◆ Activity:
Below are some entries. Repeat exactly the lines from the one with "annuelles complètes (voir" through the one with "Ce projet de", and only those.

Records contained in a dataset:
= = =
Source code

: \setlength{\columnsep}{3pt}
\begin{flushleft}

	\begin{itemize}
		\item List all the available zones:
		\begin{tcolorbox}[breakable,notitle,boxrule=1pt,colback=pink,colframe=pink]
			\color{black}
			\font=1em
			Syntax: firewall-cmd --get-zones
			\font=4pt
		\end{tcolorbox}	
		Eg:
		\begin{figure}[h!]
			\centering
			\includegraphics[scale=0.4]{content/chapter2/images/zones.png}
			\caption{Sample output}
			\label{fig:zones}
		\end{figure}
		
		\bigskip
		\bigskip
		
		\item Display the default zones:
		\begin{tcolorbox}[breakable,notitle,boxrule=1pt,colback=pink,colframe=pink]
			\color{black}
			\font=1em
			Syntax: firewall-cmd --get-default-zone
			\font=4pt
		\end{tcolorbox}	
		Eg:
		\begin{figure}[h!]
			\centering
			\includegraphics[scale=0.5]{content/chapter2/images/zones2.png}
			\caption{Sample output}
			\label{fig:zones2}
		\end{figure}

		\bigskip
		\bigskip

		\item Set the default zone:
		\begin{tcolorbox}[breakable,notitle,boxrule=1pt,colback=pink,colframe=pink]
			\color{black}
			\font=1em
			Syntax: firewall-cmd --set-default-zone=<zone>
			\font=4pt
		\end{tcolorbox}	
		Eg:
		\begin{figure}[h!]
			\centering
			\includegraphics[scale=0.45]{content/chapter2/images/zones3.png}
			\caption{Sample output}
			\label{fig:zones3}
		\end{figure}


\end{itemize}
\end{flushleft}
= = =
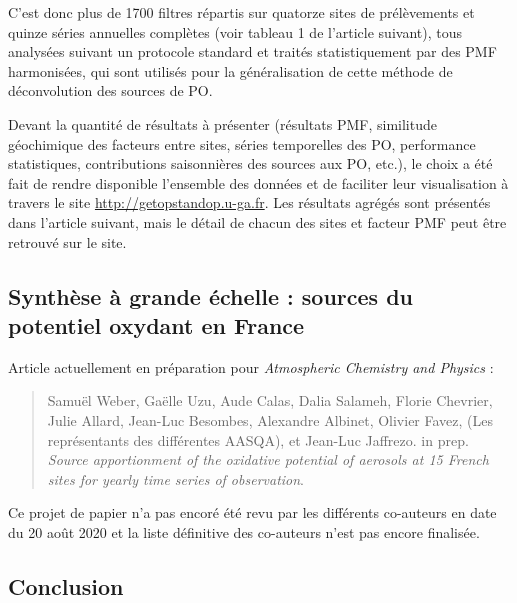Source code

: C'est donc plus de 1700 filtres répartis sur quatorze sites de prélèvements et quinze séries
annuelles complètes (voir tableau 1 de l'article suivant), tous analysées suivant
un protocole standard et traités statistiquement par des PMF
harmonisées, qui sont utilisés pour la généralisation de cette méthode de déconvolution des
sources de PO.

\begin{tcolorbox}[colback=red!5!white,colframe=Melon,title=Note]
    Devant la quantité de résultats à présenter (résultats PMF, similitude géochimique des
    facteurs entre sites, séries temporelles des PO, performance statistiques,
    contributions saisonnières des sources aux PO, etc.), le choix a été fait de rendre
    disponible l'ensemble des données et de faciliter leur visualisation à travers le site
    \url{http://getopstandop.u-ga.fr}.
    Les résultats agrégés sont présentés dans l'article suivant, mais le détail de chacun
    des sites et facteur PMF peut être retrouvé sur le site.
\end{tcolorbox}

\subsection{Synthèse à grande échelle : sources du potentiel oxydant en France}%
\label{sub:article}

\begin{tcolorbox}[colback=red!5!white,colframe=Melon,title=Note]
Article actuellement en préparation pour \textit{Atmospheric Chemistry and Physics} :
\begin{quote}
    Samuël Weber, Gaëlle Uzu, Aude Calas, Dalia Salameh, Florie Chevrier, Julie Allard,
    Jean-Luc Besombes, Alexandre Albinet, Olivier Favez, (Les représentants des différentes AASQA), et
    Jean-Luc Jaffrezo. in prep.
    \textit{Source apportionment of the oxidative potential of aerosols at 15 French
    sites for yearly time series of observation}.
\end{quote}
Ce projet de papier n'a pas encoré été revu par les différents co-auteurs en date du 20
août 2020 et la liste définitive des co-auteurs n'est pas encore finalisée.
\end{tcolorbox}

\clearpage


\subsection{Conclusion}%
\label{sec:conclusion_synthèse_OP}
= = =
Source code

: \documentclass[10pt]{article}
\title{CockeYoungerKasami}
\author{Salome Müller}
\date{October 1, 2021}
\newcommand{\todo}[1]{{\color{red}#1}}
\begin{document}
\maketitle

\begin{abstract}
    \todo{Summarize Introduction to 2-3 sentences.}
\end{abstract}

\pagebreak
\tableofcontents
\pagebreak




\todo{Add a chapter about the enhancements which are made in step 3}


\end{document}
= = =
◆ Answer area:
annuelles complètes (voir tableau 1 de l'article suivant), tous analysées suivant
un protocole standard et traités statistiquement par des PMF
harmonisées, qui sont utilisés pour la généralisation de cette méthode de déconvolution des
sources de PO.

\begin{tcolorbox}[colback=red!5!white,colframe=Melon,title=Note]
    Devant la quantité de résultats à présenter (résultats PMF, similitude géochimique des
    facteurs entre sites, séries temporelles des PO, performance statistiques,
    contributions saisonnières des sources aux PO, etc.), le choix a été fait de rendre
    disponible l'ensemble des données et de faciliter leur visualisation à travers le site
    \url{http://getopstandop.u-ga.fr}.
    Les résultats agrégés sont présentés dans l'article suivant, mais le détail de chacun
    des sites et facteur PMF peut être retrouvé sur le site.
\end{tcolorbox}

\subsection{Synthèse à grande échelle : sources du potentiel oxydant en France}%
\label{sub:article}

\begin{tcolorbox}[colback=red!5!white,colframe=Melon,title=Note]
Article actuellement en préparation pour \textit{Atmospheric Chemistry and Physics} :
\begin{quote}
    Samuël Weber, Gaëlle Uzu, Aude Calas, Dalia Salameh, Florie Chevrier, Julie Allard,
    Jean-Luc Besombes, Alexandre Albinet, Olivier Favez, (Les représentants des différentes AASQA), et
    Jean-Luc Jaffrezo. in prep.
    \textit{Source apportionment of the oxidative potential of aerosols at 15 French
    sites for yearly time series of observation}.
\end{quote}
Ce projet de papier n'a pas encoré été revu par les différents co-auteurs en date du 20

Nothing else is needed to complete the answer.